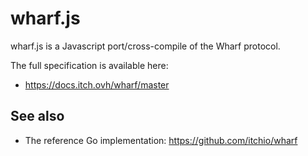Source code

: # wharf.js

wharf.js is a Javascript port/cross-compile of the Wharf protocol.

The full specification is available here:

  * <https://docs.itch.ovh/wharf/master>

## See also

  * The reference Go implementation: <https://github.com/itchio/wharf>
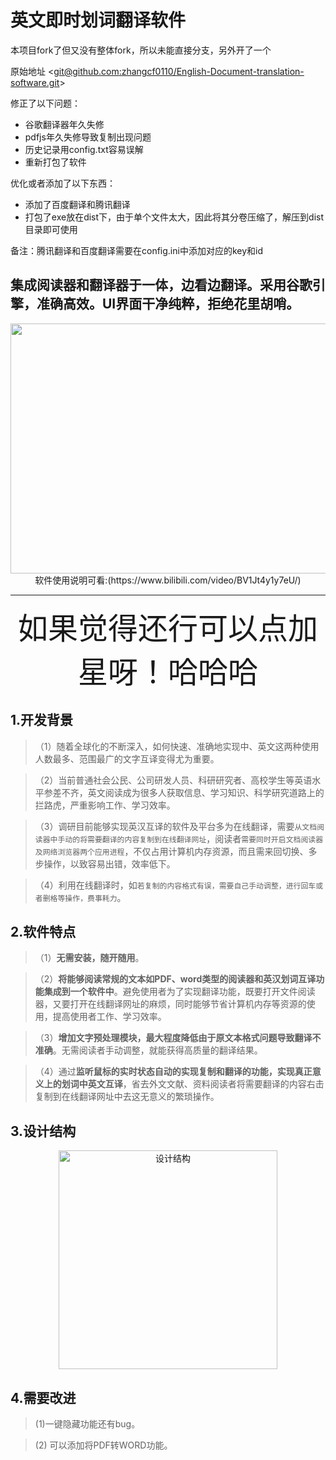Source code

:英文即时划词翻译软件
=======
本项目fork了但又没有整体fork，所以未能直接分支，另外开了一个

原始地址
<[git@github.com:zhangcf0110/English-Document-translation-software.git](https://github.com/zhangcf0110/English-Document-translation-software)>

修正了以下问题：

* 谷歌翻译器年久失修
* pdfjs年久失修导致复制出现问题
* 历史记录用config.txt容易误解
* 重新打包了软件

优化或者添加了以下东西：

* 添加了百度翻译和腾讯翻译
* 打包了exe放在dist下，由于单个文件太大，因此将其分卷压缩了，解压到dist目录即可使用

备注：腾讯翻译和百度翻译需要在config.ini中添加对应的key和id

集成阅读器和翻译器于一体，边看边翻译。采用谷歌引擎，准确高效。UI界面干净纯粹，拒绝花里胡哨。
------
<div align=center><img src="https://github.com/zhangcf0110/English-Document-translation-software/blob/master/illustration_image/%E6%B5%81%E7%A8%8B%E5%9B%BE.png" width = "700" height = "400" alt="" ></div>


<div align=center>软件使用说明可看:(https://www.bilibili.com/video/BV1Jt4y1y7eU/) </div>


----------------------------------------------------------------------
<div align=center><font  face="黑体" size=10>如果觉得还行可以点加星呀！哈哈哈</font></div>


## 1.开发背景

>（1）随着全球化的不断深入，如何快速、准确地实现中、英文这两种使用人数最多、范围最广的文字互译变得尤为重要。

>（2）当前普通社会公民、公司研发人员、科研研究者、高校学生等英语水平参差不齐，英文阅读成为很多人获取信息、学习知识、科学研究道路上的拦路虎，严重影响工作、学习效率。

>（3）调研目前能够实现英汉互译的软件及平台多为在线翻译，需要`从文档阅读器中手动的将需要翻译的内容复制到在线翻译网址`，阅读者`需要同时开启文档阅读器及网络浏览器两个应用进程`，不仅占用计算机内存资源，而且需来回切换、多步操作，以致容易出错，效率低下。

>（4）利用在线翻译时，如`若复制的内容格式有误，需要自己手动调整，进行回车或者删格等操作，费事耗力`。

## 2.软件特点
>（1）**无需安装，随开随用**。
 
>（2）**将能够阅读常规的文本如PDF、word类型的阅读器和英汉划词互译功能集成到一个软件中**。避免使用者为了实现翻译功能，既要打开文件阅读器，又要打开在线翻译网址的麻烦，同时能够节省计算机内存等资源的使用，提高使用者工作、学习效率。
 
>（3）**增加文字预处理模块，最大程度降低由于原文本格式问题导致翻译不准确**。无需阅读者手动调整，就能获得高质量的翻译结果。

>（4）通过**监听鼠标的实时状态自动的实现复制和翻译的功能，实现真正意义上的划词中英文互译**，省去外文文献、资料阅读者将需要翻译的内容右击复制到在线翻译网址中去这无意义的繁琐操作。

## 3.设计结构

<div align=center><img src="https://github.com/zhangcf0110/English-Document-translation-software/blob/master/illustration_image/%E7%BB%98%E5%9B%BE1.jpg" width = "350" height = "350" alt="设计结构" ></div>

## 4.需要改进

> (1)一键隐藏功能还有bug。

> (2) 可以添加将PDF转WORD功能。

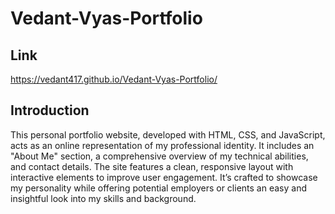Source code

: # Vedant-Vyas-Portfolio
## Link
https://vedant417.github.io/Vedant-Vyas-Portfolio/ 
## Introduction
This personal portfolio website, developed with HTML, CSS, and JavaScript, acts as an online representation of my professional identity. It includes an "About Me" section, a comprehensive overview of my technical abilities, and contact details. The site features a clean, responsive layout with interactive elements to improve user engagement. It’s crafted to showcase my personality while offering potential employers or clients an easy and insightful look into my skills and background.
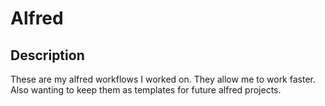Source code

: # Alfred

## Description

These are my alfred workflows I worked on.  They allow me to work faster.  Also wanting to keep them as templates for future alfred projects.



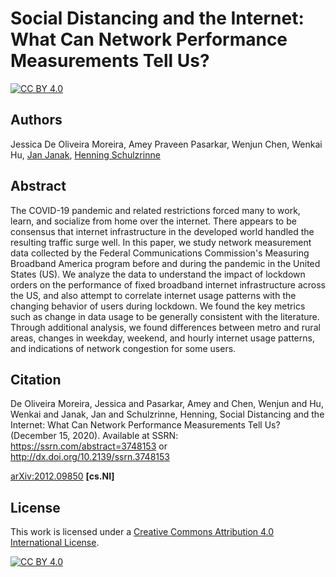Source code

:# Social Distancing and the Internet: What Can Network Performance Measurements Tell Us?

[![CC BY 4.0][cc-by-shield]][cc-by]

## Authors

Jessica De Oliveira Moreira, Amey Praveen Pasarkar, Wenjun Chen, Wenkai Hu, [Jan Janak](https://www.cs.columbia.edu/~janakj), [Henning Schulzrinne](https://www.cs.columbia.edu/~hgs)

## Abstract

The COVID-19 pandemic and related restrictions forced many to work, learn, and socialize from home over the internet. There appears to be consensus that internet infrastructure in the developed world handled the resulting traffic surge well. In this paper, we study network measurement data collected by the Federal Communications Commission's Measuring Broadband America program before and during the pandemic in the United States (US). We analyze the data to understand the impact of lockdown orders on the performance of fixed broadband internet infrastructure across the US, and also attempt to correlate internet usage patterns with the changing behavior of users during lockdown. We found the key metrics such as change in data usage to be generally consistent with the literature. Through additional analysis, we found differences between metro and rural areas, changes in weekday, weekend, and hourly internet usage patterns, and indications of network congestion for some users.

## Citation

De Oliveira Moreira, Jessica and Pasarkar, Amey and Chen, Wenjun and Hu, Wenkai and Janak, Jan and Schulzrinne, Henning, Social Distancing and the Internet: What Can Network Performance Measurements Tell Us? (December 15, 2020). Available at SSRN: https://ssrn.com/abstract=3748153 or http://dx.doi.org/10.2139/ssrn.3748153

[arXiv:2012.09850](https://arxiv.org/abs/2012.09850) **\[cs.NI\]**

## License

This work is licensed under a
[Creative Commons Attribution 4.0 International License][cc-by].

[![CC BY 4.0][cc-by-image]][cc-by]

[cc-by]: http://creativecommons.org/licenses/by/4.0/
[cc-by-image]: https://i.creativecommons.org/l/by/4.0/88x31.png
[cc-by-shield]: https://img.shields.io/badge/License-CC%20BY%204.0-lightgrey.svg
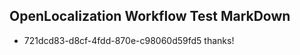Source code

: ## OpenLocalization Workflow Test MarkDown
* 721dcd83-d8cf-4fdd-870e-c98060d59fd5 thanks!

<!--HONumber=Aug16_HO1-->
****************************************
### WHAT YOU WILL DO
Find and copy each line in the material above where the string "Pasarkar" occurs.

### ANSWER BOX
Jessica De Oliveira Moreira, Amey Praveen Pasarkar, Wenjun Chen, Wenkai Hu, [Jan Janak](https://www.cs.columbia.edu/~janakj), [Henning Schulzrinne](https://www.cs.columbia.edu/~hgs)
De Oliveira Moreira, Jessica and Pasarkar, Amey and Chen, Wenjun and Hu, Wenkai and Janak, Jan and Schulzrinne, Henning, Social Distancing and the Internet: What Can Network Performance Measurements Tell Us? (December 15, 2020). Available at SSRN: https://ssrn.com/abstract=3748153 or http://dx.doi.org/10.2139/ssrn.3748153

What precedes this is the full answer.